[Rendered images with source text]

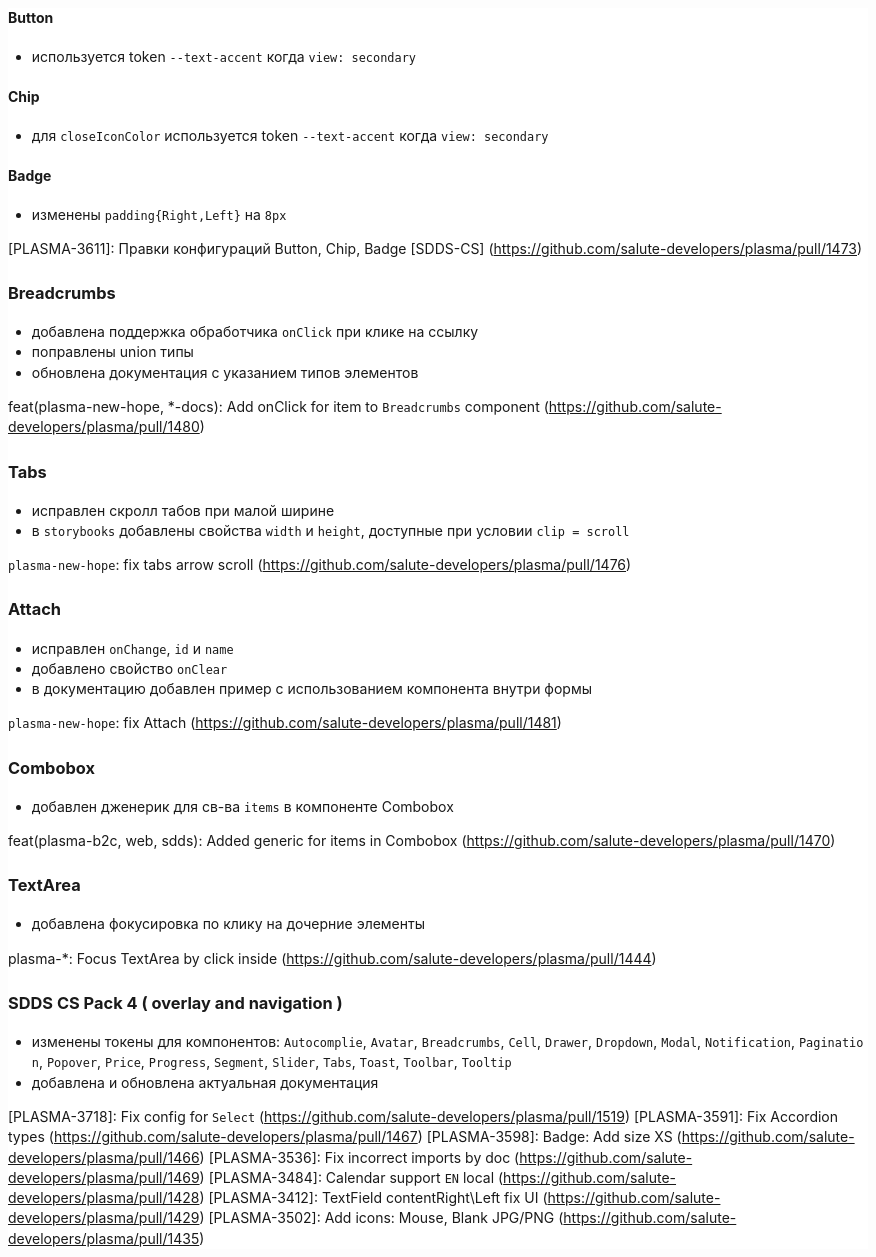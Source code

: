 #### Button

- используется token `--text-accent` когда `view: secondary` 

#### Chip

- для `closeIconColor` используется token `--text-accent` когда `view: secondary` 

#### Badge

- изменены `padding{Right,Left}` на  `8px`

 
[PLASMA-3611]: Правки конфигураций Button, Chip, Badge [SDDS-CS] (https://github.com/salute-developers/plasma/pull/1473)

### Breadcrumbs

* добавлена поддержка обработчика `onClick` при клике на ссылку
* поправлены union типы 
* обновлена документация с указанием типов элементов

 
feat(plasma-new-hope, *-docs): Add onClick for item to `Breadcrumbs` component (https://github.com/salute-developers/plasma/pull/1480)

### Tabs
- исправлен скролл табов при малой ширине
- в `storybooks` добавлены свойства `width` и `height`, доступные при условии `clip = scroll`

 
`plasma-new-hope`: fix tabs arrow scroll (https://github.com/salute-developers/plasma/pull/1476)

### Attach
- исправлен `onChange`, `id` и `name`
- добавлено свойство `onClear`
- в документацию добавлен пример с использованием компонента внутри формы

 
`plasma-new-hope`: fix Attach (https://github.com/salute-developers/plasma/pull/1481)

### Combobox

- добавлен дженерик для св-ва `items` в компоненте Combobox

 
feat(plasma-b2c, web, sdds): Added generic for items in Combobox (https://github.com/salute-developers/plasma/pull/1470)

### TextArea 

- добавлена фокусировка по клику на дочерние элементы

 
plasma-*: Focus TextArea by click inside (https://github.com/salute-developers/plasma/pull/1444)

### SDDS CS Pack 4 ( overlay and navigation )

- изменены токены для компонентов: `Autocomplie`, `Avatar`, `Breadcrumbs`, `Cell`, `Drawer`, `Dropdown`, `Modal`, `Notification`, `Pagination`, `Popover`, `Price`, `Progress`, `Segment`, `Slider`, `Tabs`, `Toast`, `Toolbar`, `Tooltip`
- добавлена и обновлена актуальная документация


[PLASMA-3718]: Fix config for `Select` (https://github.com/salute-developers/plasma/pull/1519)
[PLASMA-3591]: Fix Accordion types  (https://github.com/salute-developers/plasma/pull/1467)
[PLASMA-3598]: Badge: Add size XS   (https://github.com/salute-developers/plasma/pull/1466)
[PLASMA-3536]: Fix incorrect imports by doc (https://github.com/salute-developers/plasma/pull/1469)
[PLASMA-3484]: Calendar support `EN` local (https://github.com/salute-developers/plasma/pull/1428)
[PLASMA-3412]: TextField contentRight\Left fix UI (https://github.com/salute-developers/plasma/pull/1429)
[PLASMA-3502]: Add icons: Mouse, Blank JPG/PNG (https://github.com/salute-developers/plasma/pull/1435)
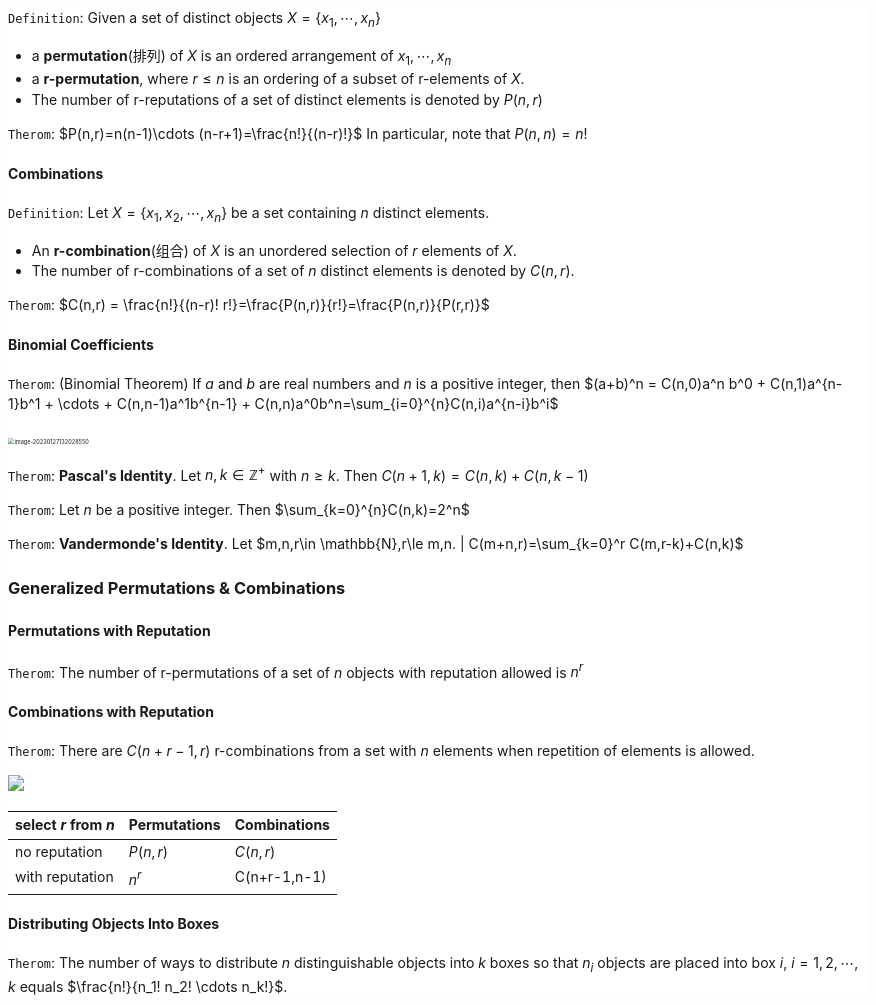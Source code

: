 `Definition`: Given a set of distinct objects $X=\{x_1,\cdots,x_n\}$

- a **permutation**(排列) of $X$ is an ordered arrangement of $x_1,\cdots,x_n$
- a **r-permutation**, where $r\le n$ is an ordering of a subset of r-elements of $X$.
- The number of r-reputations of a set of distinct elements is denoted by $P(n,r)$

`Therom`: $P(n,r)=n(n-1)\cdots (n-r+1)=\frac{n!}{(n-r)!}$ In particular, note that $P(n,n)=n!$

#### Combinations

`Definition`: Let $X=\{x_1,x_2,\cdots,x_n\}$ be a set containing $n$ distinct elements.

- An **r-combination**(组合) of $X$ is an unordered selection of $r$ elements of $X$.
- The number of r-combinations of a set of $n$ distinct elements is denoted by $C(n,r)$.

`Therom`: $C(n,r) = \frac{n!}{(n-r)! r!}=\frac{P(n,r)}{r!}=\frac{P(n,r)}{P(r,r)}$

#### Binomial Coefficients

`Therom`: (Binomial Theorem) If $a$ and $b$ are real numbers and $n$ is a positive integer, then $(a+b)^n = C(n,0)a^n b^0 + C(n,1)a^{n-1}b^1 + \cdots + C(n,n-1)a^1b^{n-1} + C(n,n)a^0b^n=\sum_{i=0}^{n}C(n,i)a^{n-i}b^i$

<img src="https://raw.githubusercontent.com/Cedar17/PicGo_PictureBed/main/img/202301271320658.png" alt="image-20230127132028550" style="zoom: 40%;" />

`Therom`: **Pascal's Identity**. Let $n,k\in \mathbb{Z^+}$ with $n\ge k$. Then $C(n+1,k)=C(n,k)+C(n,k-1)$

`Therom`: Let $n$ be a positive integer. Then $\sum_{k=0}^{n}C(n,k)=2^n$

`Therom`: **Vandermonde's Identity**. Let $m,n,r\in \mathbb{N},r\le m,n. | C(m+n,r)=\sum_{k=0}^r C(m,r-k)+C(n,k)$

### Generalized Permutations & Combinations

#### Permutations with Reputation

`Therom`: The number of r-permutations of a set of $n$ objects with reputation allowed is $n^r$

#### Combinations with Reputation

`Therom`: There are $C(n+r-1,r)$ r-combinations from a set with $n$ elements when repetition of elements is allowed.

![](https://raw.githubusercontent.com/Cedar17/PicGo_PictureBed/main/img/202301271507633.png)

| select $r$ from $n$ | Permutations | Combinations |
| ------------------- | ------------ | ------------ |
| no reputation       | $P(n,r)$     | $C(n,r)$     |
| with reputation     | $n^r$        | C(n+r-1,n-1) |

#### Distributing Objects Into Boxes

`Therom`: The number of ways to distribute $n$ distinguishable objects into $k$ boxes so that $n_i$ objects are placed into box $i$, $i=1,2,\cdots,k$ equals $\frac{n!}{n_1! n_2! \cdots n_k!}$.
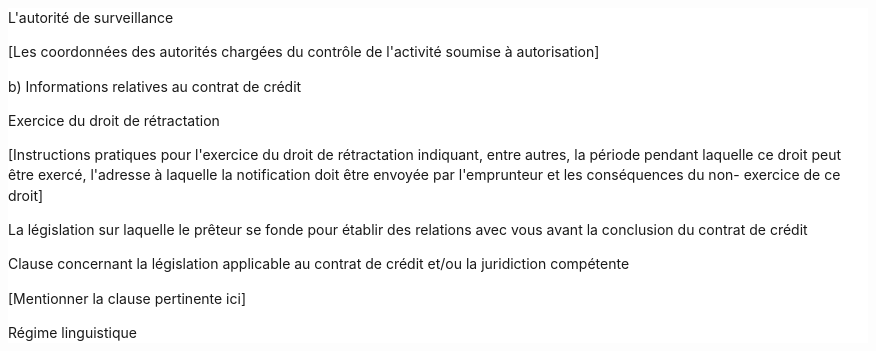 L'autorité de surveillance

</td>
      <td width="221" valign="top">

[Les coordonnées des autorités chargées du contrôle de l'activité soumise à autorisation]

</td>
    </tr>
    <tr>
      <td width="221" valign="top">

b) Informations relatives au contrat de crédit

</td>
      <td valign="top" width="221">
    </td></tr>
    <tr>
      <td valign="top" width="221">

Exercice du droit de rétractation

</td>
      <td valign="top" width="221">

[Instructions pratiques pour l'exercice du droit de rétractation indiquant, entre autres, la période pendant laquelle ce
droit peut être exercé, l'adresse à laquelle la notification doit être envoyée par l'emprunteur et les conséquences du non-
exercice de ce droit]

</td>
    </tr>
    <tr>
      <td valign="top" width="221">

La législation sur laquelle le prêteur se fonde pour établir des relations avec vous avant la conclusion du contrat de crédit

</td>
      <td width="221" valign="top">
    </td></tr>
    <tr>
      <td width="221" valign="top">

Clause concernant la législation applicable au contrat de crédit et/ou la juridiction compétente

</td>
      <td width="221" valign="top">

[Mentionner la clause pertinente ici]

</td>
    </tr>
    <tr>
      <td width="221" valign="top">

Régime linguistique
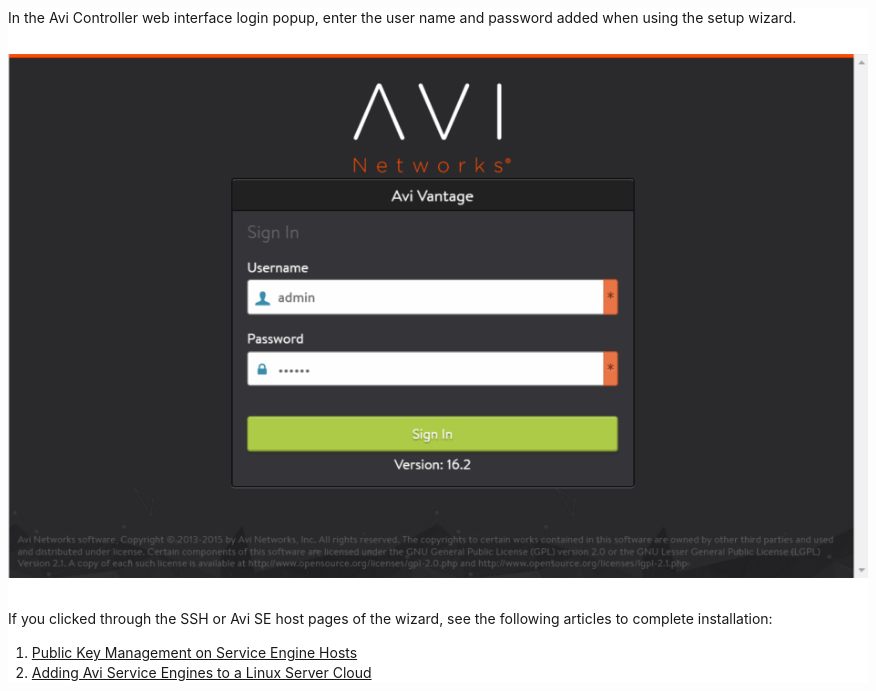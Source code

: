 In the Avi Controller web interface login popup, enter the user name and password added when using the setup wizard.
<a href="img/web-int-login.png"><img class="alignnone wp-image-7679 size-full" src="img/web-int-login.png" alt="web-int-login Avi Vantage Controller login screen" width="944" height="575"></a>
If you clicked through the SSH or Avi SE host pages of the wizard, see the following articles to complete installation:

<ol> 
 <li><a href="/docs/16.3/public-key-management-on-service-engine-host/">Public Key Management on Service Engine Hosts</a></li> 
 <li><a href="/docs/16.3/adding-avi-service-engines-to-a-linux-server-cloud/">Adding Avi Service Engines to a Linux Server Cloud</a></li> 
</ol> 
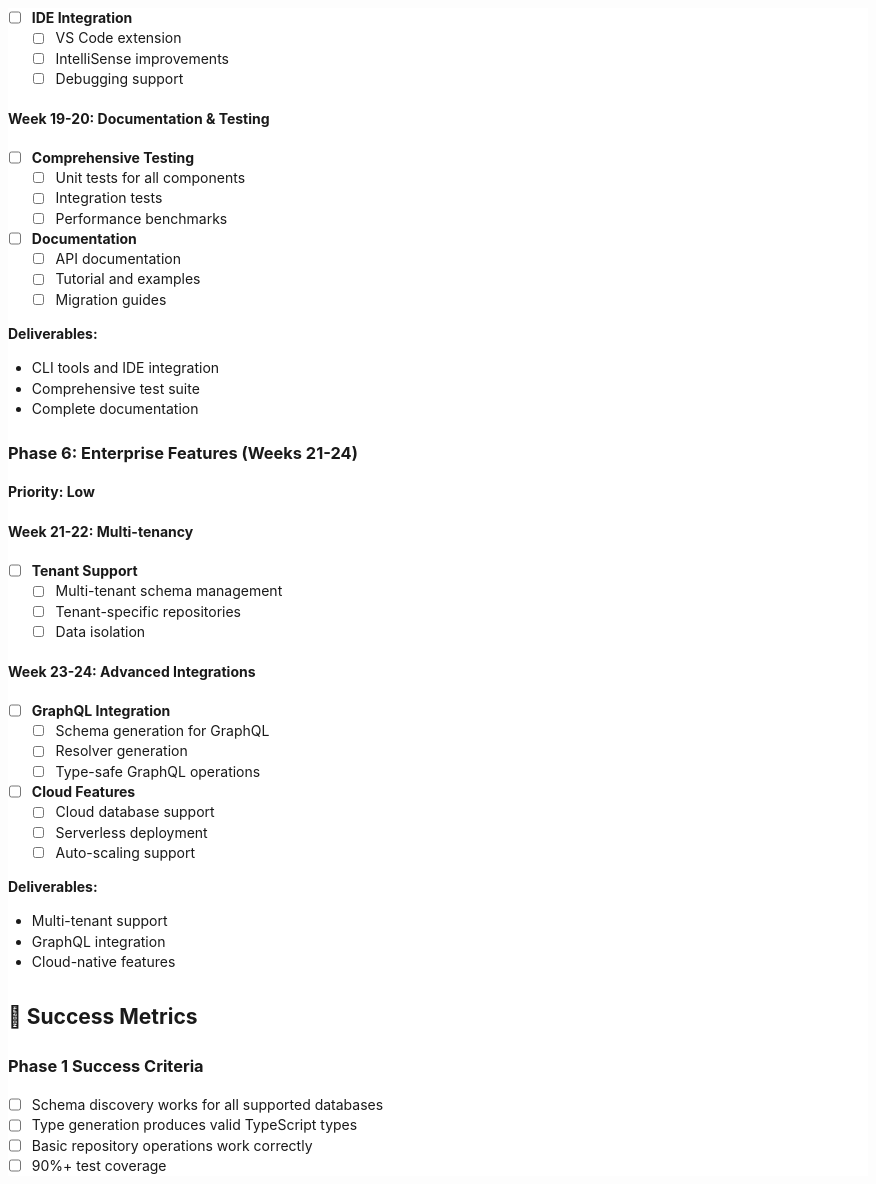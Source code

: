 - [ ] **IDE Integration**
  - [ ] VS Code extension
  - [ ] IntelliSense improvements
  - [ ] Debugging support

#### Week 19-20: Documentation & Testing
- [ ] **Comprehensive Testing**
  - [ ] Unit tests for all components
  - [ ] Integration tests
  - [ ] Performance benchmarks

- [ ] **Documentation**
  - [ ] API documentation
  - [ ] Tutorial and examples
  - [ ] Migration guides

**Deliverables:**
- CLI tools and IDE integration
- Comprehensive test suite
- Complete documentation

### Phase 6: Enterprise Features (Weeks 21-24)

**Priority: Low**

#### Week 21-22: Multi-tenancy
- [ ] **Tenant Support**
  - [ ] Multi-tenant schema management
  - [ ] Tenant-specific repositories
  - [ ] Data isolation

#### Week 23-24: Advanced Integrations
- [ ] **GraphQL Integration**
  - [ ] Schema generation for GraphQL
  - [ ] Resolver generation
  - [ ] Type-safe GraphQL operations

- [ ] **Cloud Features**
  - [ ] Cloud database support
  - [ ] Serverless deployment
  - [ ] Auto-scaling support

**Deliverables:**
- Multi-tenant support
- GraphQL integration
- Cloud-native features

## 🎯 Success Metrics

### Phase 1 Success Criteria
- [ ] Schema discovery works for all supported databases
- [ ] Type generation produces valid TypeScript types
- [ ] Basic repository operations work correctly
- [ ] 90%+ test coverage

**Problem statement**:
In the entries above, one line contains "feat(plasma-b2c, web, sdds): Added" and another contains "[PLASMA-3536]: Fix incorrect". Reproduce exactly those two lines and the lines between them, nothing else.

**Task solution**:
feat(plasma-b2c, web, sdds): Added generic for items in Combobox (https://github.com/salute-developers/plasma/pull/1470)

### TextArea 

- добавлена фокусировка по клику на дочерние элементы

 
plasma-*: Focus TextArea by click inside (https://github.com/salute-developers/plasma/pull/1444)

### SDDS CS Pack 4 ( overlay and navigation )

- изменены токены для компонентов: `Autocomplie`, `Avatar`, `Breadcrumbs`, `Cell`, `Drawer`, `Dropdown`, `Modal`, `Notification`, `Pagination`, `Popover`, `Price`, `Progress`, `Segment`, `Slider`, `Tabs`, `Toast`, `Toolbar`, `Tooltip`
- добавлена и обновлена актуальная документация


[PLASMA-3718]: Fix config for `Select` (https://github.com/salute-developers/plasma/pull/1519)
[PLASMA-3591]: Fix Accordion types  (https://github.com/salute-developers/plasma/pull/1467)
[PLASMA-3598]: Badge: Add size XS   (https://github.com/salute-developers/plasma/pull/1466)
[PLASMA-3536]: Fix incorrect imports by doc (https://github.com/salute-developers/plasma/pull/1469)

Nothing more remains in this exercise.